The Supreme Court said that just because Haviland didn't lose her job doesn't mean she doesn't have a right to sue. "[P]laintiff's continued uncertainty as to which standard Brown will employ for her reviews is a concrete and particularized interest," the decision says.

On the matter of the contract, Brown argued that because only the university's board can authorize tenure, Haviland should have known that the communications promising a tenure-like position were not necessarily final. But the Supreme Court noted that Haviland and Armstrong had negotiated with high-ranking officials -- a dean, the provost and the interim president. Statements from those people were "reliable indicia of authority" such that Armstrong and Haviland were reasonable to rely on them.

The Supreme Court's decision means that Haviland -- who, along with Armstrong, remains teaching at Brown -- will be evaluated as Brown initially proposed.

A Brown spokesman did not respond to requests for comment on the ruling.

Advice for Dual Career Couples

Thomas M. Dickinson, a lawyer who represented Haviland, said that his client was happy with the result.

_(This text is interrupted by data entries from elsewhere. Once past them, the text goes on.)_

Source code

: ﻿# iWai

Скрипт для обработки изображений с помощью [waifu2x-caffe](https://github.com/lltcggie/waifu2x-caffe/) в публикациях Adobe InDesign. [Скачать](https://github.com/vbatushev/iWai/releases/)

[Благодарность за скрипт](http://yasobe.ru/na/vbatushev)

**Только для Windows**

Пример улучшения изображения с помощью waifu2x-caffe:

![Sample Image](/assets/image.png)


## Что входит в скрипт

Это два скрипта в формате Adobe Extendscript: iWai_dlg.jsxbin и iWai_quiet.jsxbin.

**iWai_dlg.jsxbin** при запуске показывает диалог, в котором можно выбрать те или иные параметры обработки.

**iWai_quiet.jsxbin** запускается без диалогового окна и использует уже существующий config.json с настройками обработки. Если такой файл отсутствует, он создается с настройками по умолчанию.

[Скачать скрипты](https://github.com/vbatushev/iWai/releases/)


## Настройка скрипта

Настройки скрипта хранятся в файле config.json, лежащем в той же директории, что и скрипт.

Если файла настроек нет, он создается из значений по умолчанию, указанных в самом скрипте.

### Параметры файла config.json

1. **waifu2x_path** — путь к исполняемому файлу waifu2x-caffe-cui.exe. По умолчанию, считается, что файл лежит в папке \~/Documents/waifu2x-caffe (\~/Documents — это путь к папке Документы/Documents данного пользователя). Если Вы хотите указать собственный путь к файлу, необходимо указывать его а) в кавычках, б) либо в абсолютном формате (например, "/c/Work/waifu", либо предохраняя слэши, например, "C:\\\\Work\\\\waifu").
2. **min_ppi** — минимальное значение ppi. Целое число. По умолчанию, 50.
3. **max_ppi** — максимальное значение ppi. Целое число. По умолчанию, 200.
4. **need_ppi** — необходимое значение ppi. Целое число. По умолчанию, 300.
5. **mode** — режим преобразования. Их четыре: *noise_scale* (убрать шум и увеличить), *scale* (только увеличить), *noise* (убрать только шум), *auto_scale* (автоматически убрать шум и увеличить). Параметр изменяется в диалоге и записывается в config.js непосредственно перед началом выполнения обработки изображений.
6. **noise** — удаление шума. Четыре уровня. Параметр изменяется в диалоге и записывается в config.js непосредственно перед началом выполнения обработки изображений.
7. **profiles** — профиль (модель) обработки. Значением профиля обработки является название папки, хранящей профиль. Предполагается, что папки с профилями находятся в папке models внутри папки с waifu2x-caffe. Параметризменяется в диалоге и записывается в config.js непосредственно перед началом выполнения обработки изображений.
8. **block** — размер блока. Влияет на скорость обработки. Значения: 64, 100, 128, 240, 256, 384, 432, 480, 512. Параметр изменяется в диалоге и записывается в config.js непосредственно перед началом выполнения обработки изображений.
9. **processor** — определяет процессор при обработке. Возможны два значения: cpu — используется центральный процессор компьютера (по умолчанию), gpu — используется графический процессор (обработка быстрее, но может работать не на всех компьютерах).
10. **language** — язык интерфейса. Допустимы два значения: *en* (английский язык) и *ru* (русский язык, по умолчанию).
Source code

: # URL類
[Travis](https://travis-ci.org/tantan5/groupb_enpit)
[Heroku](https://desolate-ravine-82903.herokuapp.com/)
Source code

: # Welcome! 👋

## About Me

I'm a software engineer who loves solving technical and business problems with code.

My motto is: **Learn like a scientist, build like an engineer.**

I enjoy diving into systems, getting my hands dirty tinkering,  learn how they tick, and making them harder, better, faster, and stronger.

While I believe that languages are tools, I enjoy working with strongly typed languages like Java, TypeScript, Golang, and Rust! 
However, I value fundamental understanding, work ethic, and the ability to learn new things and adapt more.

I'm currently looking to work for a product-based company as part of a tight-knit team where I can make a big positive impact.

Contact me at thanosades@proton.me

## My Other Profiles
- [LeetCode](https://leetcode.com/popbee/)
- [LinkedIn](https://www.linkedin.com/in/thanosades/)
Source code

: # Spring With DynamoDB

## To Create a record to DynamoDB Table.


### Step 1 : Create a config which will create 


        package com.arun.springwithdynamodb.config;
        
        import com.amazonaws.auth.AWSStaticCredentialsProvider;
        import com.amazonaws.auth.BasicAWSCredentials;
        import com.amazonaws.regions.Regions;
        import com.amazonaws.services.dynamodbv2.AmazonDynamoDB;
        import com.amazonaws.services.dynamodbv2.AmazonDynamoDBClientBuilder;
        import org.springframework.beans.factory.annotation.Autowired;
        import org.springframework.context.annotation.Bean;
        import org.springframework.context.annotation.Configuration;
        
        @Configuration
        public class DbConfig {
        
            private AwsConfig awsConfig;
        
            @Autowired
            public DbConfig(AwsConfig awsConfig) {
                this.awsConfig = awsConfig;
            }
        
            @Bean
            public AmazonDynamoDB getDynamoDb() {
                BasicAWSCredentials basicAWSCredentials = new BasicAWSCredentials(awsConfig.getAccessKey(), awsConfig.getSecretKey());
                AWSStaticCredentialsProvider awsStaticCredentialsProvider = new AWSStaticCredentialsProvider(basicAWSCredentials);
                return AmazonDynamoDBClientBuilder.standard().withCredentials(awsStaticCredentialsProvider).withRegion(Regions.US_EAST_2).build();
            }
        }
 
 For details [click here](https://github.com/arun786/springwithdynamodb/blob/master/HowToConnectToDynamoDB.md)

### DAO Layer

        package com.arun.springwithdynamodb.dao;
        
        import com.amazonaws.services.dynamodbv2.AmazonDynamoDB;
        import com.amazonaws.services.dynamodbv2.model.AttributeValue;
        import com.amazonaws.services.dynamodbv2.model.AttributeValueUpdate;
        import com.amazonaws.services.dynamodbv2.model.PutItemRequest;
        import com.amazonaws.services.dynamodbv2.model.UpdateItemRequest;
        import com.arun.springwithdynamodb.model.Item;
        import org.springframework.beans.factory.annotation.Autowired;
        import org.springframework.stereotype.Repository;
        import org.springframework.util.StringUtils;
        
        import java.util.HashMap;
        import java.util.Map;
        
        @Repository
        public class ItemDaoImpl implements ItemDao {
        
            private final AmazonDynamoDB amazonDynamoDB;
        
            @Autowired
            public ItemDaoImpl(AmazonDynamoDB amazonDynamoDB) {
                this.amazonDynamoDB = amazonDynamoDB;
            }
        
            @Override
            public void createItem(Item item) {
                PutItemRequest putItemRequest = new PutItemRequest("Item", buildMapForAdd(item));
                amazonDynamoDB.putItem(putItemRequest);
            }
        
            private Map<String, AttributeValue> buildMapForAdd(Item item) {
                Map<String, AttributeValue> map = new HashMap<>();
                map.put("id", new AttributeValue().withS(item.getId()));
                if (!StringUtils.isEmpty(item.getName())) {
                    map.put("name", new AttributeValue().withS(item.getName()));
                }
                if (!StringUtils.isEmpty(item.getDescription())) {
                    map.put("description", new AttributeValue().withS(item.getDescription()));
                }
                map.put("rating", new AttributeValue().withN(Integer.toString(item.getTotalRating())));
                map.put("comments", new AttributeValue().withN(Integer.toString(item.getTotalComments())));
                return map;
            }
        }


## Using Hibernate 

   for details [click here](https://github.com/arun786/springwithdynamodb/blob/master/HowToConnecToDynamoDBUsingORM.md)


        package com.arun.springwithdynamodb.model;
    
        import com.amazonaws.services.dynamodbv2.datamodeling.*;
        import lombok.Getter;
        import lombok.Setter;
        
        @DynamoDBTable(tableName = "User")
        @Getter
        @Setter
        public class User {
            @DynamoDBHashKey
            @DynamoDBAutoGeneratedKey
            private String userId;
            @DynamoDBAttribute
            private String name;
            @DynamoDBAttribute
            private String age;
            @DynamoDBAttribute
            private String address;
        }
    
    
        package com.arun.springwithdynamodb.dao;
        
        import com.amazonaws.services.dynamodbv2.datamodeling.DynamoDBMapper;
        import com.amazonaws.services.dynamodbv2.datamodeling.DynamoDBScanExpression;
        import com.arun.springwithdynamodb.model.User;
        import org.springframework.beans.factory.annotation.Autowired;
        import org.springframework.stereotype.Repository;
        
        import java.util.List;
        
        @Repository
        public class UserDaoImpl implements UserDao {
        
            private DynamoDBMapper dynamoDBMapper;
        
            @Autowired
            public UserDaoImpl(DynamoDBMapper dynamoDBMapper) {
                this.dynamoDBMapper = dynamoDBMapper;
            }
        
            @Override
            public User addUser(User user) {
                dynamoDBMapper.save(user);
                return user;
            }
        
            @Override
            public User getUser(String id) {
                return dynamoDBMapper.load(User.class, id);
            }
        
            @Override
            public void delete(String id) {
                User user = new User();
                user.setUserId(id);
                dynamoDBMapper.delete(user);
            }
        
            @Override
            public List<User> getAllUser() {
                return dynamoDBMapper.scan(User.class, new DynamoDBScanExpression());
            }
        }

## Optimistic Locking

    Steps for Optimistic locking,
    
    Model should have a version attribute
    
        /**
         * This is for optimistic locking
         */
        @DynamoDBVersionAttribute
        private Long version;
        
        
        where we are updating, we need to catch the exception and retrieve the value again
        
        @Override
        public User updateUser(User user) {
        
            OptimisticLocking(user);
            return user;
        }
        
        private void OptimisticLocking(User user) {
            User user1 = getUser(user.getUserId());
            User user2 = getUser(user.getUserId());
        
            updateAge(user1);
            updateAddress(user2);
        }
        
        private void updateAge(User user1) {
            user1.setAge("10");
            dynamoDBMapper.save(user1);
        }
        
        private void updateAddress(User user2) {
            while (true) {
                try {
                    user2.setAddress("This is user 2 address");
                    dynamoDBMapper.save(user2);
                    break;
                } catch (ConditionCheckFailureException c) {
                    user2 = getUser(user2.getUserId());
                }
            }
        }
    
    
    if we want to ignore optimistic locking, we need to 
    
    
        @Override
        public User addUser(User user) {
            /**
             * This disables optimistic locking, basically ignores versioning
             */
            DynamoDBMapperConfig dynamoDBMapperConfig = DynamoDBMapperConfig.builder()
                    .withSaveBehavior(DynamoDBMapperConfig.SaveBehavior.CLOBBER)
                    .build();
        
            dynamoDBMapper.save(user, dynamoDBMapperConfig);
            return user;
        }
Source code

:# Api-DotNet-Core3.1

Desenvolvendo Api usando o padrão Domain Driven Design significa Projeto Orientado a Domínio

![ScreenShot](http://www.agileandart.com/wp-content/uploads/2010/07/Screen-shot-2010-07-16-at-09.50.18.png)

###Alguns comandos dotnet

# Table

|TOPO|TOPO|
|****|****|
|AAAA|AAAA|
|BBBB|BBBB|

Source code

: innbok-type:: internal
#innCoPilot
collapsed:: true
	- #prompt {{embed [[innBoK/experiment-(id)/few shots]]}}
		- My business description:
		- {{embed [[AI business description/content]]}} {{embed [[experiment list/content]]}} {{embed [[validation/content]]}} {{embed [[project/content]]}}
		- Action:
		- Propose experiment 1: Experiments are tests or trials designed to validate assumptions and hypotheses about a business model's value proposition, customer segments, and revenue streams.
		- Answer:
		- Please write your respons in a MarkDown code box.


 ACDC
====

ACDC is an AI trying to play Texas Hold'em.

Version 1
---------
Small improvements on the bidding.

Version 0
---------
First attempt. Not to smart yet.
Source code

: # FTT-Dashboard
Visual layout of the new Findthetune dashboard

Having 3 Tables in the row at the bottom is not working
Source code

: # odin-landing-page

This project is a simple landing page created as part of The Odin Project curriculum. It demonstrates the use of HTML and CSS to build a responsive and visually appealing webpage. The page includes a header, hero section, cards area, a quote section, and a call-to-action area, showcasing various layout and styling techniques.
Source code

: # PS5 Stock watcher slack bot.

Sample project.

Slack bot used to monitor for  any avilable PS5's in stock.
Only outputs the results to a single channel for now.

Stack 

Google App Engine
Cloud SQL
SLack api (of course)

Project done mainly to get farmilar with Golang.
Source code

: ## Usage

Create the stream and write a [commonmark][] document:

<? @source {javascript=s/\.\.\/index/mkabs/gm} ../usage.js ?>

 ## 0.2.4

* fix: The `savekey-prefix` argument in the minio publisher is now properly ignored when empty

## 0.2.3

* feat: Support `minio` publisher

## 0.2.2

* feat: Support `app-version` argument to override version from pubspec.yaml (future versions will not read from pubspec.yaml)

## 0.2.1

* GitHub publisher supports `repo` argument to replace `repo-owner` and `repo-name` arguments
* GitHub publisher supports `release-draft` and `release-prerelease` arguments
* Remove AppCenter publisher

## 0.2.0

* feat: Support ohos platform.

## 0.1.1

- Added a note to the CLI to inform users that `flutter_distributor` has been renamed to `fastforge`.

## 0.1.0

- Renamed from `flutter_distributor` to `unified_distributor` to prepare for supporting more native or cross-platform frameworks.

He said that his advice for other couples would be to do what Haviland and Armstrong did.

"I think you want to make sure that whatever working out you are going to do, you work it out before you change locations or sign up for the new employment, and frankly I think that's what Professor Haviland did here."

Wolf-Wendel said that the case points to a number of issues. One is that she has heard that in dual-career couples where one partner is an administrator, many have found colleges reluctant to award tenure. "There is the implied expectation that the [administrator] might not be around for a long time," so institutions are reluctant to offer tenure to the spouse.

More generally, with dual-career academics, many talk about being told to trust institutions. Wolf-Wendel says not to do that. If you want tenure for an accompanying spouse, "you need to be sure to get it before you say yes" to either job. "The bargaining chip goes away once one person accepts. The minute they agree to come, the person [who was recruited first] no longer has the power. The institution has the power."